Early this century, a group of breeders in England again began trying to recreate the vision of the early Havana breeders. They made good progress in isolating the chocolate genetics and were consistently producing chocolate, lilac and pointed kittens. In 2011 a registered Havana Brown was imported from Europe and bred back to their Havana Orientals. This cat's contribution, along with selective breeding for type, began to direct the look of some English Havanas away from its Oriental siblings, and moved them more in the direction of the USA-type Havana Brown. In June 2014 under the breed name Suffolk, this cat gained recognition by the GCCF. The alternative name was used because the GCCF uses the name Havana to refer to a self chocolate Oriental Shorthair, from which they wished to be distinguished. Although a USA-type Havana Brown is used in the breeding program of the Suffolk, they are not to be confused as the same breed. The Suffolk is much closer to the Chestnut/Havana Oriental than to the USA-type Havana Brown.

=== Popularity ===
The USA-type Havana Brown has been considered an endangered breed, since the breeding pool is very small. As of 2024, there were only 15 USA-type catteries registered in the world with the majority of those (12) in North America.

== Characteristics ==

=== Appearance ===
The Havana Brown is a well balanced, moderately sized, muscular short-haired cat with a body of average length. Sterilised animals can tend to become larger and somewhat chubby. They are a moderately active breed, compared to other short-hair cat breeds. The coat colour must be warm brown, typically reddish-brown, with no obvious tabby markings (note that kittens will always show markings but they resolve as the cat ages and dissolve completely by one year). Whiskers must also be brown and the eye colour green. The head should be slightly longer than wide, but should never appear like a wedge. In profile, the nose/muzzle should have a distinct stop and change in direction at the eyes. Paw pads must be pink or rose coloured but should never be black. Ears tend to be moderately large. A Havana Brown should have no extreme features; specimens should be attractive and moderate. Males tend to be larger than females and are average in weight compared with other breeds.

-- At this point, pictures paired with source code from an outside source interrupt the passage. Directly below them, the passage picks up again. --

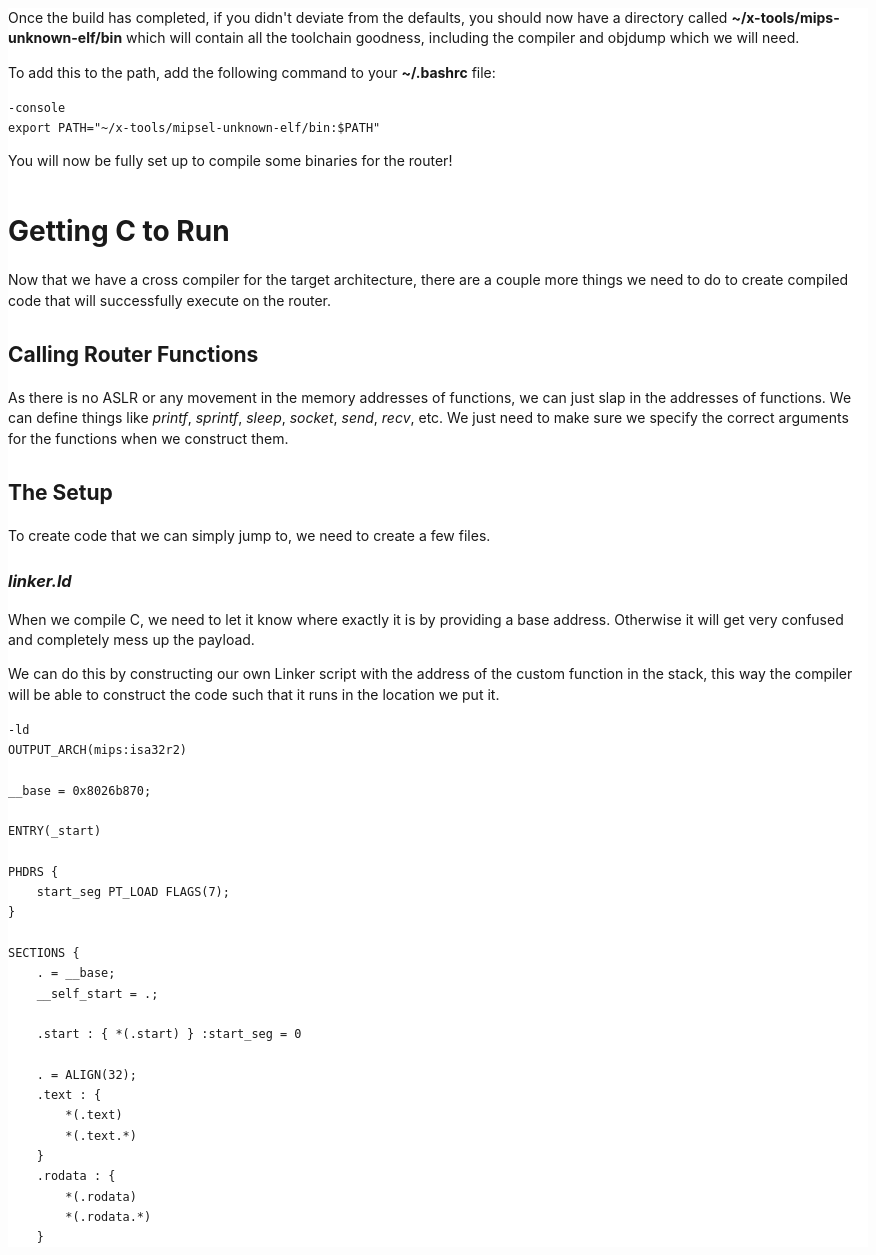 Once the build has completed, if you didn't deviate from the defaults, you should now have a directory called **~/x-tools/mips-unknown-elf/bin** which will contain all the toolchain goodness, including the compiler and objdump which we will need.

To add this to the path, add the following command to your **~/.bashrc** file:

```
-console
export PATH="~/x-tools/mipsel-unknown-elf/bin:$PATH"
```

You will now be fully set up to compile some binaries for the router!

# Getting C to Run

Now that we have a cross compiler for the target architecture, there are a couple more things we need to do to create compiled code that will successfully execute on the router.

## Calling Router Functions

As there is no ASLR or any movement in the memory addresses of functions, we can just slap in the addresses of functions. We can define things like _printf_, _sprintf_, _sleep_, _socket_, _send_, _recv_, etc. We just need to make sure we specify the correct arguments for the functions when we construct them.

## The Setup

To create code that we can simply jump to, we need to create a few files.

### _linker.ld_

When we compile C, we need to let it know where exactly it is by providing a base address. Otherwise it will get very confused and completely mess up the payload.

We can do this by constructing our own Linker script with the address of the custom function in the stack, this way the compiler will be able to construct the code such that it runs in the location we put it.

```
-ld
OUTPUT_ARCH(mips:isa32r2)

__base = 0x8026b870;

ENTRY(_start)

PHDRS {
    start_seg PT_LOAD FLAGS(7);
}

SECTIONS {
    . = __base;
    __self_start = .;

    .start : { *(.start) } :start_seg = 0

    . = ALIGN(32);
    .text : {
        *(.text)
        *(.text.*)
    }
    .rodata : {
        *(.rodata)
        *(.rodata.*)
    }
```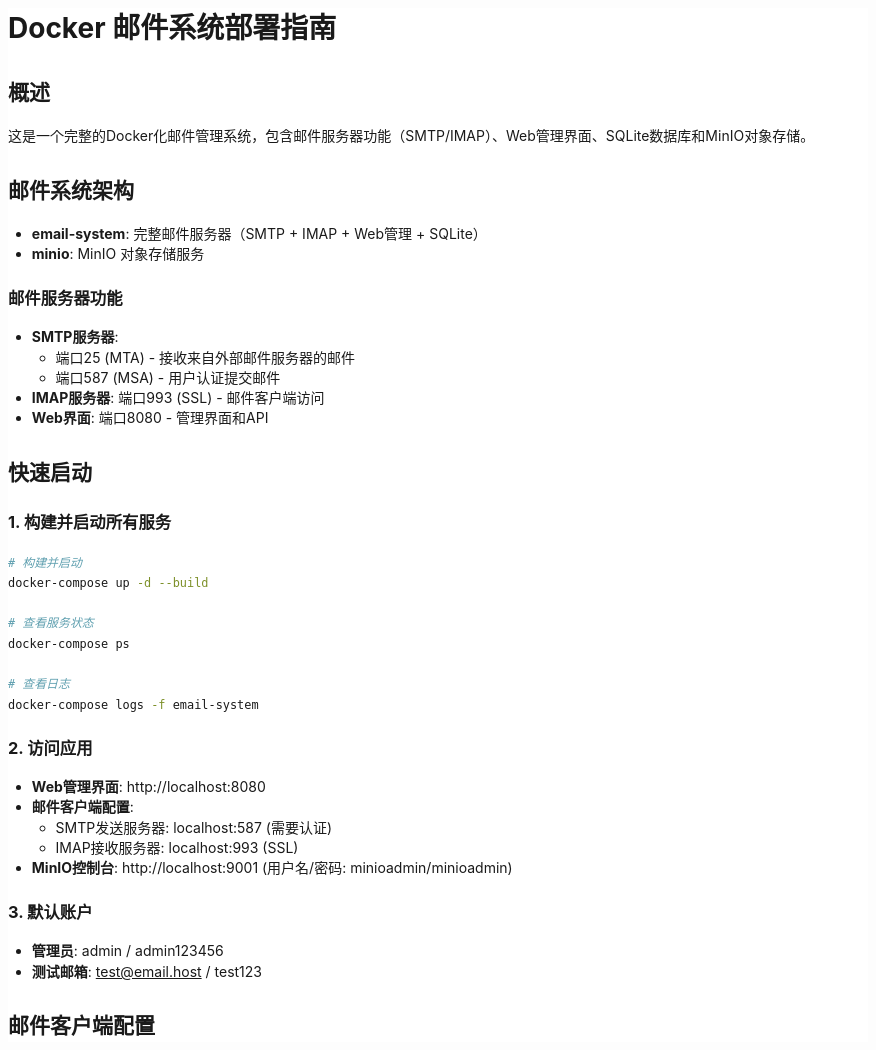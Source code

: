 # Docker 邮件系统部署指南

## 概述

这是一个完整的Docker化邮件管理系统，包含邮件服务器功能（SMTP/IMAP）、Web管理界面、SQLite数据库和MinIO对象存储。

## 邮件系统架构

- **email-system**: 完整邮件服务器（SMTP + IMAP + Web管理 + SQLite）
- **minio**: MinIO 对象存储服务

### 邮件服务器功能

- **SMTP服务器**: 
  - 端口25 (MTA) - 接收来自外部邮件服务器的邮件
  - 端口587 (MSA) - 用户认证提交邮件
- **IMAP服务器**: 端口993 (SSL) - 邮件客户端访问
- **Web界面**: 端口8080 - 管理界面和API

## 快速启动

### 1. 构建并启动所有服务

```bash
# 构建并启动
docker-compose up -d --build

# 查看服务状态
docker-compose ps

# 查看日志
docker-compose logs -f email-system
```

### 2. 访问应用

- **Web管理界面**: http://localhost:8080
- **邮件客户端配置**:
  - SMTP发送服务器: localhost:587 (需要认证)
  - IMAP接收服务器: localhost:993 (SSL)
- **MinIO控制台**: http://localhost:9001 (用户名/密码: minioadmin/minioadmin)

### 3. 默认账户

- **管理员**: admin / admin123456
- **测试邮箱**: test@email.host / test123

## 邮件客户端配置
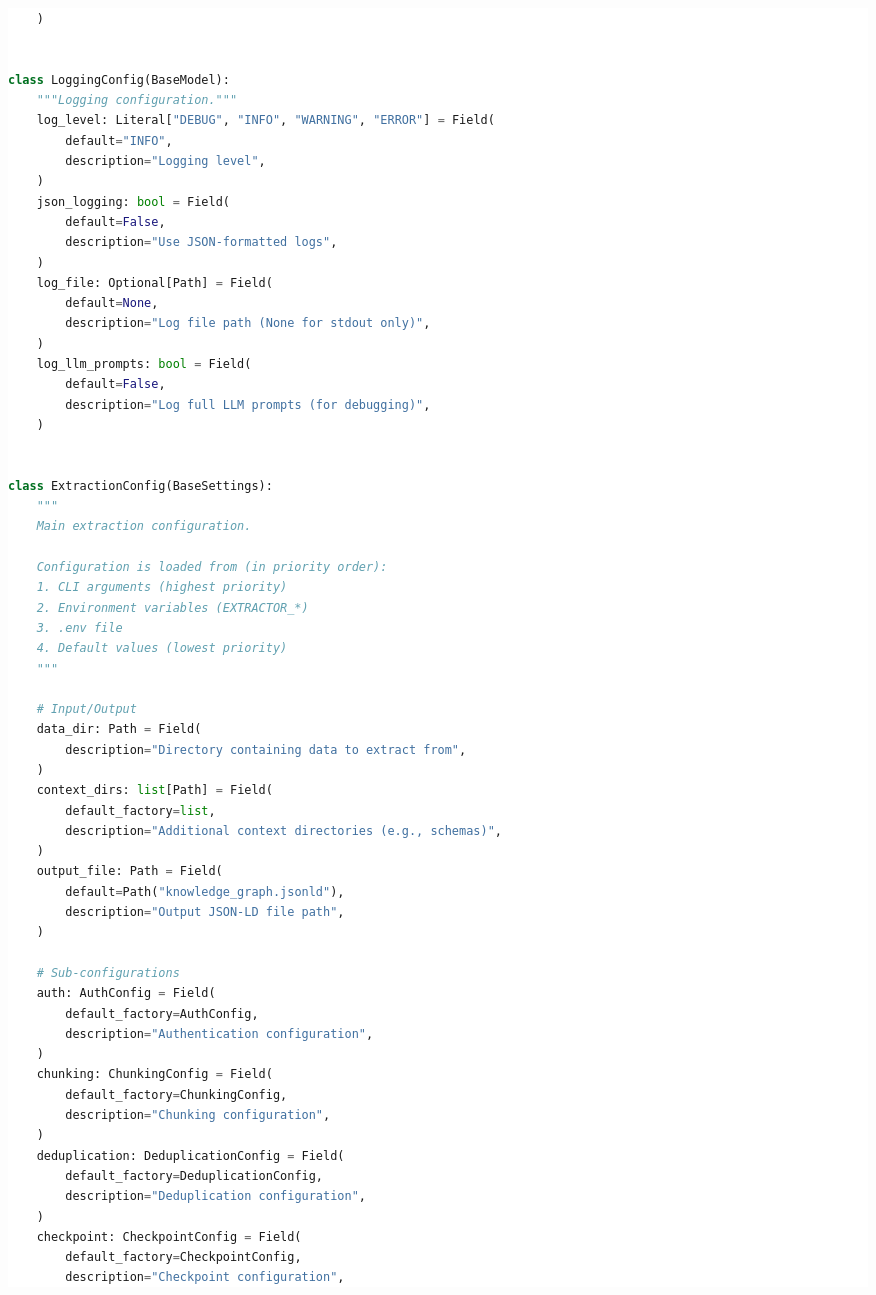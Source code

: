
 ```python
    )


class LoggingConfig(BaseModel):
    """Logging configuration."""
    log_level: Literal["DEBUG", "INFO", "WARNING", "ERROR"] = Field(
        default="INFO",
        description="Logging level",
    )
    json_logging: bool = Field(
        default=False,
        description="Use JSON-formatted logs",
    )
    log_file: Optional[Path] = Field(
        default=None,
        description="Log file path (None for stdout only)",
    )
    log_llm_prompts: bool = Field(
        default=False,
        description="Log full LLM prompts (for debugging)",
    )


class ExtractionConfig(BaseSettings):
    """
    Main extraction configuration.

    Configuration is loaded from (in priority order):
    1. CLI arguments (highest priority)
    2. Environment variables (EXTRACTOR_*)
    3. .env file
    4. Default values (lowest priority)
    """

    # Input/Output
    data_dir: Path = Field(
        description="Directory containing data to extract from",
    )
    context_dirs: list[Path] = Field(
        default_factory=list,
        description="Additional context directories (e.g., schemas)",
    )
    output_file: Path = Field(
        default=Path("knowledge_graph.jsonld"),
        description="Output JSON-LD file path",
    )

    # Sub-configurations
    auth: AuthConfig = Field(
        default_factory=AuthConfig,
        description="Authentication configuration",
    )
    chunking: ChunkingConfig = Field(
        default_factory=ChunkingConfig,
        description="Chunking configuration",
    )
    deduplication: DeduplicationConfig = Field(
        default_factory=DeduplicationConfig,
        description="Deduplication configuration",
    )
    checkpoint: CheckpointConfig = Field(
        default_factory=CheckpointConfig,
        description="Checkpoint configuration",
```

The Havana Brown is an intelligent cat that often uses its paws both to examine objects and to communicate with its owners. Curiosity brings them to the door as visitors arrive rather than preferring to be hidden as many cats will do. It is not unheard of for a Havana Brown to place paws on someone's thigh and offer a meow of introduction. It is playful and curious, but rarely destructive unless left without companionship. While many are 'lap cats', a few are more content just to sit quietly beside their human companions. On the other hand, many Havana Browns prefer to ride on the shoulders of their human and help with daily activities. They love to play in and groom hair - it happens so frequently that there are Havana Brown owners who don't even notice their cat doing it until it is pointed out by an observer. It is an odd trait that most Havana Browns share.

=== Behaviour ===
Havana Browns become very attached to their family and do not thrive when left alone for long periods. They are curious and interactive and need to be a part of daily activities. It is common for the Havana Brown to become best companions with the family dog. Many owners also find it surprising how easily they can travel with their Havana Brown without the cat's objection.

== Health ==
Very little grooming is required. A gentle brushing and wipe with a damp cloth once or twice a week, along with a good quality diet, will suffice for Havana Browns.

There are no known genetic diseases associated with this breed. They may have a slightly higher occurrence of gingivitis than other breeds, this being attributed to their Siamese ancestry.